Constable took the New Jersey bar in 2010. DCA was a way to get him management experience while he amassed the “five years of legal experience.”  (Note: Constable was a New York barred lawyer who was able to appear in federal court because he was admitted to the federal bar and specifically admitted to the District of New Jersey. State bar admission not necessary. But once leaving the Justice Department, Constable needed to take the state bar exam in order to practice.)
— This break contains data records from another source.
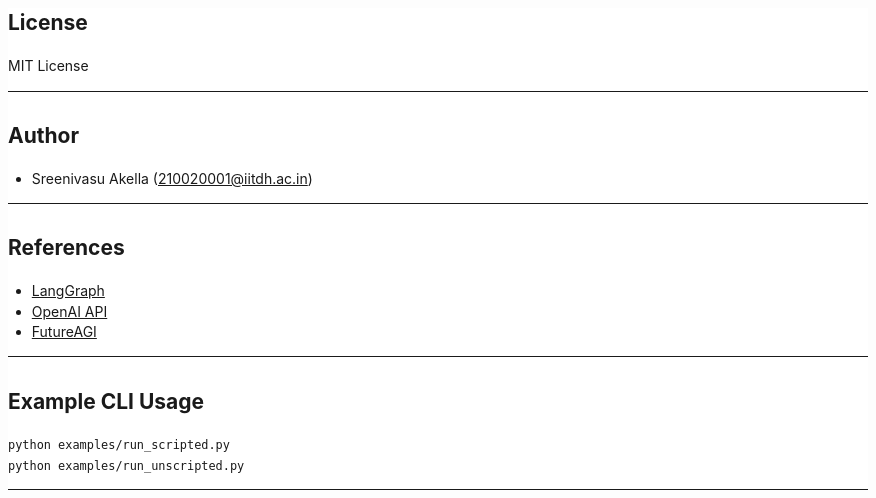 
## License

MIT License

---

## Author

- Sreenivasu Akella (210020001@iitdh.ac.in)

---

## References

- [LangGraph](https://github.com/langchain-ai/langgraph)
- [OpenAI API](https://platform.openai.com/)
- [FutureAGI](https://futureagi.com/)

---

## Example CLI Usage

```sh
python examples/run_scripted.py
python examples/run_unscripted.py
```

---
But why, with all the hundreds or thousands of fine lawyers in New Jersey, why the effort to put this one crony (a former assistant federal prosecutor under Christie at the Newark U.S. Attorney’s Office, who handled corruption cases) in the Essex County Prosecutor’s Office? (The former head of that office, Paula Dow, became Christie’s first Attorney General.)
Incidentally, we’ve seen this “reaching” for a particular person when numerous other unquestionably more qualified people were available. We saw it when Christie tried to appoint Phil Kwon, and then non-litigator Bruce Harris, to the New Jersey Supreme Court in 2012. Kwon’s nomination was withdrawn after the allegations his family engaging in illegal money-structuring transactions surfaced, while Harris was rejected by the State Senate.

(Full disclosure: I testified in opposition to Bruce Harris on May 31, 2012.)

Might this be a way to have someone loyal to Christie handling the levers of “prosecutorial discretion” to ensure investigations get stopped — while others get started up and, possibly, innocent people (but political enemies) get railroaded?
More to the point: Does this indicate another effort to use the state’s prosecutorial power for political gain? (The flip side is that political enemies could have their liberty jeopardized. Prime examples are some of the Bid Rig investigations and prosecutions, and of course, the prosecution of now-jailed former Alabama Governor Donald Siegelman.)
Now, who in Essex County, New Jersey might be someone who would be up for protection? Or, conversely, who would be a political rival ripe for targeting and elimination?
And the real offensive issue is how one’s political alliances can affect one’s liberty.
In short, this new information hints, at least, at the atrocious and scandalous possibility that crossing the wrong powerful people in New Jersey (or elsewhere) can put your freedom in jeopardy.